Autorização permite venda de até 350 mil m³ por ano no curto prazo, a partir do Porto do Açu, sem comprometer o abastecimento interno
A Agência Nacional de Petróleo, Gás Natural e Biocombustíveis (ANP) deu mais um passo relevante na consolidação do mercado brasileiro de gás natural ao autorizar a termelétrica GNA I, localizada no Porto do Açu (RJ), a exportar gás natural liquefeito (GNL) no mercado de curto prazo (MCP). A decisão, publicada no Diário Oficial da União nesta segunda-feira (26), permite a exportação de até 350 mil metros cúbicos por ano.
A medida insere o Brasil, de forma mais concreta, no circuito internacional de comercialização spot de GNL e reforça a flexibilidade operacional do maior parque termelétrico a gás natural da América Latina, em um momento de transformação estrutural do setor, marcado pela abertura do mercado e pela busca por maior liquidez e integração regional.

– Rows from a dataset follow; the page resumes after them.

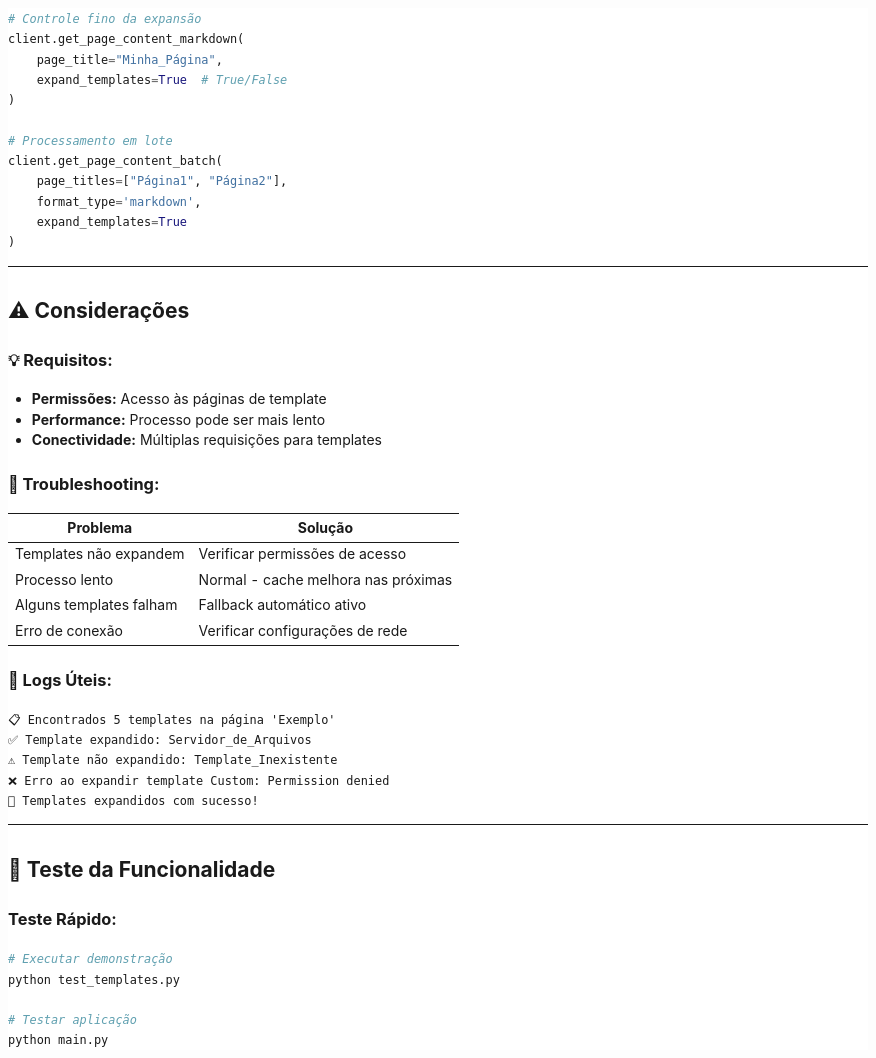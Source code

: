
 ```python
# Controle fino da expansão
client.get_page_content_markdown(
    page_title="Minha_Página",
    expand_templates=True  # True/False
)

# Processamento em lote
client.get_page_content_batch(
    page_titles=["Página1", "Página2"],
    format_type='markdown',
    expand_templates=True
)
```

---

## ⚠️ Considerações

### **💡 Requisitos:**
- **Permissões:** Acesso às páginas de template
- **Performance:** Processo pode ser mais lento
- **Conectividade:** Múltiplas requisições para templates

### **🔧 Troubleshooting:**

| Problema | Solução |
|----------|---------|
| Templates não expandem | Verificar permissões de acesso |
| Processo lento | Normal - cache melhora nas próximas |
| Alguns templates falham | Fallback automático ativo |
| Erro de conexão | Verificar configurações de rede |

### **📝 Logs Úteis:**
```
📋 Encontrados 5 templates na página 'Exemplo'
✅ Template expandido: Servidor_de_Arquivos
⚠️ Template não expandido: Template_Inexistente
❌ Erro ao expandir template Custom: Permission denied
🎯 Templates expandidos com sucesso!
```

---

## 🧪 Teste da Funcionalidade

### **Teste Rápido:**
```bash
# Executar demonstração
python test_templates.py

# Testar aplicação
python main.py
```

Exportação com garantia de abastecimento interno
Na autorização concedida, a ANP destacou que a operação não compromete a segurança energética nacional. Segundo a agência reguladora, a liberação foi concedida “para a garantia do pleno abastecimento do mercado interno de gás natural”, reforçando que a exportação está condicionada à preservação das necessidades domésticas.
O gás será exportado por via marítima, utilizando navios metaneiros, a partir do Terminal de Regaseificação de GNL instalado no Porto do Açu, em São João da Barra, no norte fluminense. A infraestrutura do terminal, originalmente projetada para importação, passa agora a operar também como ponto de escoamento internacional, ampliando o papel estratégico do hub de gás no Sudeste.
A decisão da ANP sinaliza uma mudança importante na lógica histórica do setor brasileiro, tradicionalmente voltado quase exclusivamente à importação. Com o avanço da infraestrutura, maior oferta e diversificação de agentes, o país começa a se posicionar também como potencial exportador marginal em janelas de oportunidade de mercado.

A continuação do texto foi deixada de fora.